Data to use
----

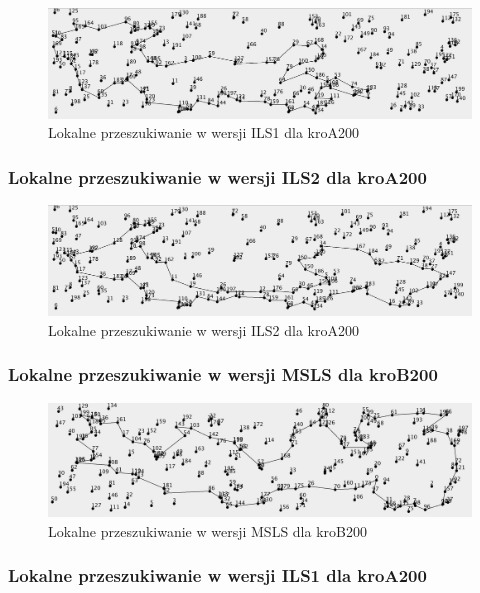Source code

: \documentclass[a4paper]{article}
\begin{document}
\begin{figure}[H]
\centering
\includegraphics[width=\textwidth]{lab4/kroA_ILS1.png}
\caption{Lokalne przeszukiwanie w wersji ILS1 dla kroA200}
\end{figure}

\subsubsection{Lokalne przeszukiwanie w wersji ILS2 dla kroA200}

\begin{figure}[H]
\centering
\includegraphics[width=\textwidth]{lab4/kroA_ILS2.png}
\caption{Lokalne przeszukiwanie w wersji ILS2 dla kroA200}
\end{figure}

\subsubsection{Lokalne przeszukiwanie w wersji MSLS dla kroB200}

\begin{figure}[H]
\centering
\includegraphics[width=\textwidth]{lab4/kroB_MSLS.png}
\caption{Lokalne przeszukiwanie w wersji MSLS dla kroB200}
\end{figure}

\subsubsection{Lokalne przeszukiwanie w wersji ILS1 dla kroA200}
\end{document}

----

Directions
Apart from the pictures, return the records exactly.

Solution
Source code

: \documentclass[a4paper]{article}
\begin{document}
\begin{figure}[H]
\centering
\includegraphics[width=\textwidth]{lab4/kroA_ILS1.png}
\caption{Lokalne przeszukiwanie w wersji ILS1 dla kroA200}
\end{figure}

\subsubsection{Lokalne przeszukiwanie w wersji ILS2 dla kroA200}

\begin{figure}[H]
\centering
\includegraphics[width=\textwidth]{lab4/kroA_ILS2.png}
\caption{Lokalne przeszukiwanie w wersji ILS2 dla kroA200}
\end{figure}

\subsubsection{Lokalne przeszukiwanie w wersji MSLS dla kroB200}

\begin{figure}[H]
\centering
\includegraphics[width=\textwidth]{lab4/kroB_MSLS.png}
\caption{Lokalne przeszukiwanie w wersji MSLS dla kroB200}
\end{figure}

\subsubsection{Lokalne przeszukiwanie w wersji ILS1 dla kroA200}
\end{document}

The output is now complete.